"Loch-Gate": Die Zaunrebellen von Spielfeld

Winzer Erich Polz (links) und der Grazer Ex-ÖVP-Stadtrat Helmut Strobl lassen sich nicht von der Bundesregierung einzäunen
Warum Ex-ÖVP-Stadtrat Helmut Strobl und Winzer Erich Polz Widerstand leisten.

Der Zaunbau in Spielfeld avanciert immer mehr zu einem Kuriosum. Zuerst beherrschte die lähmende Diskussion um die Bezeichnung die Öffentlichkeit. Von "baulicher Maßnahme" bis zum "Türl mit Seitenteilen" reichten die Wortkreationen der Regierung. Und was wurde es dann tatsächlich? Ein Grenzzaun mit Loch. Über das "Loch-Gate", wie es in den sozialen Medien genannt wird, lacht ganz Österreich.

3,7 Kilometer hätte der Zaun lang sein sollen, davon werden nun 800 Meter freigelassen.

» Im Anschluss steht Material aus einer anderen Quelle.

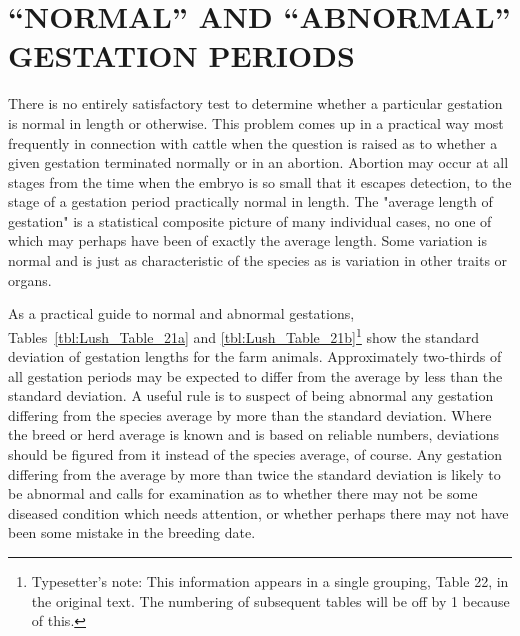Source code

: \section*{``NORMAL'' AND ``ABNORMAL'' GESTATION PERIODS}

There is no entirely satisfactory test to determine whether a particular
gestation is normal in length or otherwise. This problem comes up
in a practical way most frequently in connection with cattle when the
question is raised as to whether a given gestation terminated normally
or in an abortion. Abortion may occur at all stages from the time when
the embryo is so small that it escapes detection, to the stage of a gestation
period practically normal in length. The "average length of gestation"
is a statistical composite picture of many individual cases, no one
of which may perhaps have been of exactly the average length. Some
variation is normal and is just as characteristic of the species as is variation
in other traits or organs.

As a practical guide to normal and abnormal gestations,
Tables~\ref{tbl:Lush_Table_21a} and
\ref{tbl:Lush_Table_21b}\footnote{Typesetter's note: This information appears in a single grouping,
Table 22, in the original text. The numbering of subsequent tables will be
off by 1 because of this.} show the standard deviation of gestation
lengths for the farm animals. Approximately two-thirds of all gestation
periods may be expected to differ from the average by less than the
standard deviation. A useful rule is to suspect of being abnormal any
gestation differing from the species average by more than the standard
deviation. Where the breed or herd average is known and is based on
reliable numbers, deviations should be figured from it instead of the
species average, of course. Any gestation differing from the average by
more than twice the standard deviation is likely to be abnormal and calls
for examination as to whether there may not be some diseased condition
which needs attention, or whether perhaps there may not have been some
mistake in the breeding date.

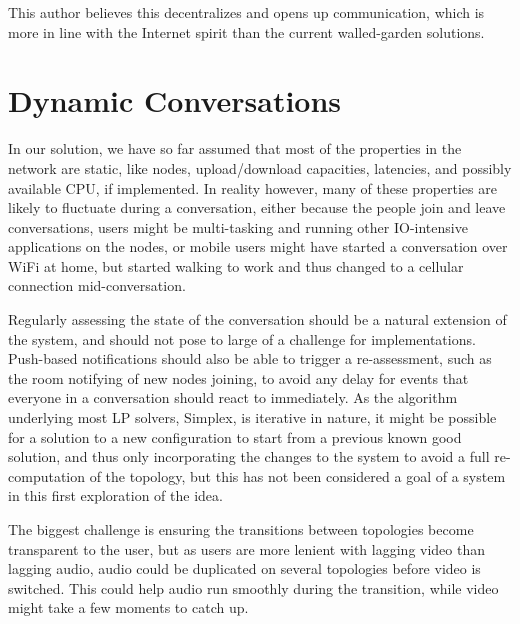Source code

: This author believes this decentralizes and opens up communication, which is more in line with the Internet spirit than the current walled-garden solutions.


\section{Dynamic Conversations}\label{sec:dynamic-conversations}

In our solution, we have so far assumed that most of the properties in the network are static, like nodes, upload/download capacities, latencies, and possibly available CPU, if implemented. In reality however, many of these properties are likely to fluctuate during a conversation, either because the people join and leave conversations, users might be multi-tasking and running other IO-intensive applications on the nodes, or mobile users might have started a conversation over WiFi at home, but started walking to work and thus changed to a cellular connection mid-conversation.

Regularly assessing the state of the conversation should be a natural extension of the system, and should not pose to large of a challenge for implementations. Push-based notifications should also be able to trigger a re-assessment, such as the room notifying of new nodes joining, to avoid any delay for events that everyone in a conversation should react to immediately. As the algorithm underlying most LP solvers, Simplex, is iterative in nature, it might be possible for a solution to a new configuration to start from a previous known good solution, and thus only incorporating the changes to the system to avoid a full re-computation of the topology, but this has not been considered a goal of a system in this first exploration of the idea.

The biggest challenge is ensuring the transitions between topologies become transparent to the user, but as users are more lenient with lagging video than lagging audio, audio could be duplicated on several topologies before video is switched. This could help audio run smoothly during the transition, while video might take a few moments to catch up.
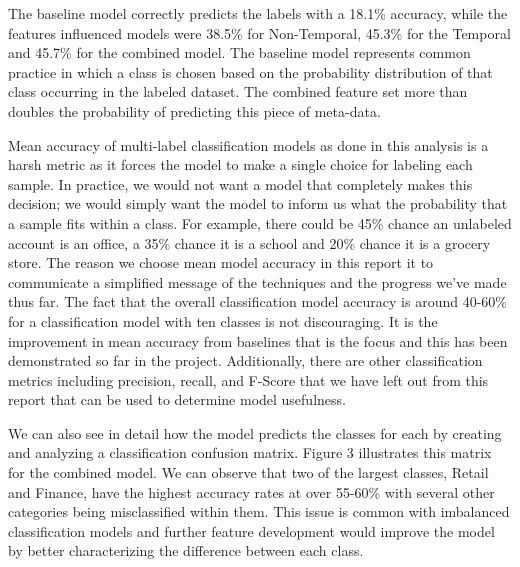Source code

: The baseline model correctly predicts the labels with a 18.1\% accuracy, while the features influenced models were 38.5\% for Non-Temporal, 45.3\% for the Temporal and 45.7\% for the combined model.  The baseline model represents common practice in which a class is chosen based on the probability distribution of that class occurring in the labeled dataset. The combined feature set more than doubles the probability of predicting this piece of meta-data.

Mean accuracy of multi-label classification models as done in this analysis is a harsh metric as it forces the model to make a single choice for labeling each sample. In practice, we would not want a model that completely makes this decision; we would simply want the model to inform us what the probability that a sample fits within a class. For example, there could be 45\% chance an unlabeled account is an office, a 35\% chance it is a school and 20\% chance it is a grocery store. The reason we choose mean model accuracy in this report it to communicate a simplified message of the techniques and the progress we’ve made thus far. The fact that the overall classification model accuracy is around 40-60\% for a classification model with ten classes is not discouraging. It is the improvement in mean accuracy from baselines that is the focus and this has been demonstrated so far in the project. Additionally, there are other classification metrics including precision, recall, and F-Score that we have left out from this report that can be used to determine model usefulness. 

We can also see in detail how the model predicts the classes for each by creating and analyzing a classification confusion matrix. Figure 3 illustrates this matrix for the combined model. We can observe that two of the largest classes, Retail and Finance, have the highest accuracy rates at over 55-60\% with several other categories being misclassified within them.  This issue is common with imbalanced classification models and further feature development would improve the model by better characterizing the difference between each class.
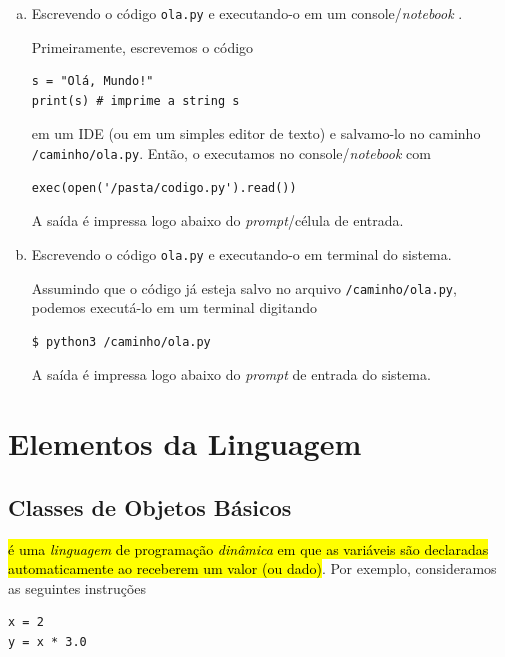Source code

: \documentclass[12pt]{article}
\begin{document}
\begin{ex}
\begin{enumerate}[a)]
  \item Escrevendo o código \verb+ola.py+ e executando-o em um console/\textit{notebook} {\python}.
  
  Primeiramente, escrevemos o código

\begin{lstlisting}
s = "Olá, Mundo!"
print(s) # imprime a string s
\end{lstlisting}

em um IDE (ou em um simples editor de texto) e salvamo-lo no caminho \texttt{/caminho/ola.py}. Então, o executamos no console/\textit{notebook} {\python} com

\begin{lstlisting}
exec(open('/pasta/codigo.py').read())
\end{lstlisting}

A saída é impressa logo abaixo do \textit{prompt}/célula de entrada.
  
  \item Escrevendo o código \verb+ola.py+ e executando-o em terminal do sistema.
  
  Assumindo que o código já esteja salvo no arquivo \texttt{/caminho/ola.py}, podemos executá-lo em um terminal digitando

\begin{lstlisting}
$ python3 /caminho/ola.py
\end{lstlisting}

  A saída é impressa logo abaixo do \textit{prompt} de entrada do sistema.
\end{enumerate}

\end{ex}

\section{Elementos da Linguagem}\label{sec_elem}

\subsection{Classes de Objetos Básicos}

\hl{{\python} é uma \emph{linguagem} de programação \emph{dinâmica} em que as variáveis são declaradas automaticamente ao receberem um valor (ou dado)}. Por exemplo, consideramos as seguintes instruções

\begin{lstlisting}
x = 2
y = x * 3.0
\end{lstlisting}
\end{document}
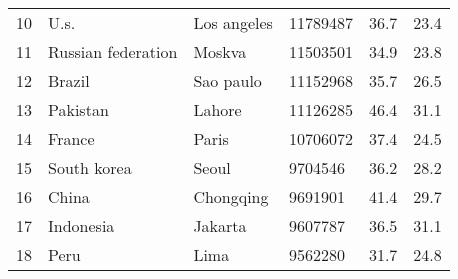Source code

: \begin{center}
\begin{longtable}{clllcc}
        10                                       & U.s.                                 & Los angeles                       & 11789487                                & 36.7                                  & 23.4                                  \\
        11                                       & Russian federation                   & Moskva                            & 11503501                                & 34.9                                  & 23.8                                  \\
        12                                       & Brazil                               & Sao paulo                         & 11152968                                & 35.7                                  & 26.5                                  \\
        13                                       & Pakistan                             & Lahore                            & 11126285                                & 46.4                                  & 31.1                                  \\
        14                                       & France                               & Paris                             & 10706072                                & 37.4                                  & 24.5                                  \\
        15                                       & South korea                          & Seoul                             & 9704546                                 & 36.2                                  & 28.2                                  \\
        16                                       & China                                & Chongqing                         & 9691901                                 & 41.4                                  & 29.7                                  \\
        17                                       & Indonesia                            & Jakarta                           & 9607787                                 & 36.5                                  & 31.1                                  \\
        18                                       & Peru                                 & Lima                              & 9562280                                 & 31.7                                  & 24.8                                  \\

\end{longtable}
\end{center}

Die zwei prominentesten Zaunrebellen in Spielfeld sind der Winzer Erich Polz (er besitzt einen 300 Meter langen Grenzstreifen) und der ehemalige Grazer Stadtrat Helmut Strobl (sein Grenzstreifen ist acht Meter lang). Mit ihrem Widerstand haben die beiden einmal mehr gezeigt, wie chaotisch das Asyl-Management der Regierung abläuft. Im KURIER-Interview erklären die beiden ihre Gründe.

KURIER: Warum haben Sie sich gegen den Zaun gewehrt?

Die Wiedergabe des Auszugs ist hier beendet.